Raw cURL (any language)

curl -X POST https://fastaar.com/api/v1/payments \
  -H "Authorization: Bearer $FASTAAR_API_KEY" \
  -H "Content-Type: application/json" \
  -d '{"amount": 1250, "invoice_id": "ORDER-42", "success_url": "https://shop.example.com/thanks"}'

Allowed domains

Under Developer → Allowed domains in the merchant panel you can restrict which websites may call the API from the browser. Add the domains your checkout runs on — e.g. shop.example.com. The scheme and a leading www. are ignored, so https://www.shop.example.com and shop.example.com are treated the same. How many domains you can register depends on your plan's domain limit.

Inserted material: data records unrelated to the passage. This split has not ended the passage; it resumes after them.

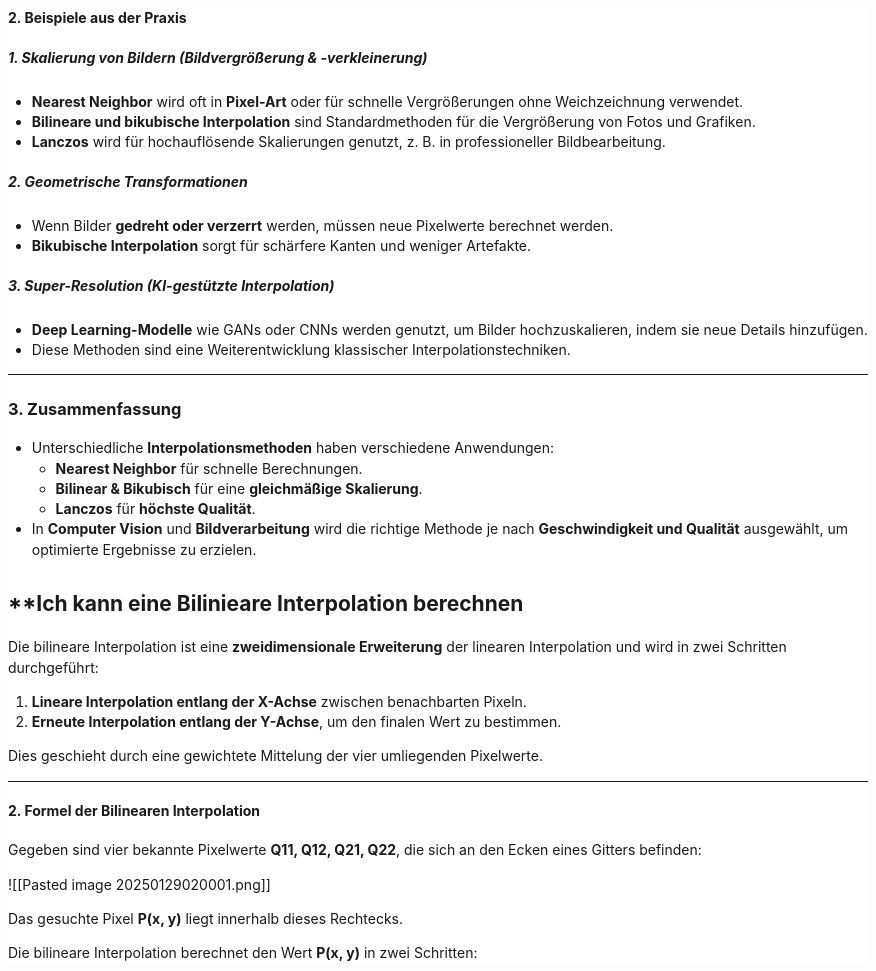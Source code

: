 
#### **2. Beispiele aus der Praxis**

##### **1. Skalierung von Bildern (Bildvergrößerung & -verkleinerung)**
- **Nearest Neighbor** wird oft in **Pixel-Art** oder für schnelle Vergrößerungen ohne Weichzeichnung verwendet.
- **Bilineare und bikubische Interpolation** sind Standardmethoden für die Vergrößerung von Fotos und Grafiken.
- **Lanczos** wird für hochauflösende Skalierungen genutzt, z. B. in professioneller Bildbearbeitung.

##### **2. Geometrische Transformationen**
- Wenn Bilder **gedreht oder verzerrt** werden, müssen neue Pixelwerte berechnet werden.
- **Bikubische Interpolation** sorgt für schärfere Kanten und weniger Artefakte.

##### **3. Super-Resolution (KI-gestützte Interpolation)**
- **Deep Learning-Modelle** wie GANs oder CNNs werden genutzt, um Bilder hochzuskalieren, indem sie neue Details hinzufügen.
- Diese Methoden sind eine Weiterentwicklung klassischer Interpolationstechniken.

---

### **3. Zusammenfassung**
- Unterschiedliche **Interpolationsmethoden** haben verschiedene Anwendungen:
    - **Nearest Neighbor** für schnelle Berechnungen.
    - **Bilinear & Bikubisch** für eine **gleichmäßige Skalierung**.
    - **Lanczos** für **höchste Qualität**.
- In **Computer Vision** und **Bildverarbeitung** wird die richtige Methode je nach **Geschwindigkeit und Qualität** ausgewählt, um optimierte Ergebnisse zu erzielen.

## **Ich kann eine Bilinieare Interpolation berechnen

Die bilineare Interpolation ist eine **zweidimensionale Erweiterung** der linearen Interpolation und wird in zwei Schritten durchgeführt:
1. **Lineare Interpolation entlang der X-Achse** zwischen benachbarten Pixeln.
2. **Erneute Interpolation entlang der Y-Achse**, um den finalen Wert zu bestimmen.

Dies geschieht durch eine gewichtete Mittelung der vier umliegenden Pixelwerte.

---

#### **2. Formel der Bilinearen Interpolation**

Gegeben sind vier bekannte Pixelwerte **Q11, Q12, Q21, Q22**, die sich an den Ecken eines Gitters befinden:

![[Pasted image 20250129020001.png]]


Das gesuchte Pixel **P(x, y)** liegt innerhalb dieses Rechtecks.

Die bilineare Interpolation berechnet den Wert **P(x, y)** in zwei Schritten:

The check looks at the request's Origin (then Referer) header. Two things follow from that:

• Server-to-server calls are never blocked. Requests without an Origin/Referer — like the cURL and backend examples above — always pass. Always create payments from your server, where your secret key stays safe.
• Empty list = no restriction. Until you add your first domain, browser requests from any origin are allowed. Once you add one, requests from any origin not on the list get 403 domain_not_allowed.

Checklist before going live

• Switch from your fk_test_ key to an fk_live_ key.
• Add your webhook endpoint in the merchant panel and store the webhook secret server-side.
• Register your live site under Allowed domains if you call the API from the browser.
• Confirm orders only from verified webhooks — never from the redirect alone.
• Keep your paired phone online (it forwards the verification SMS).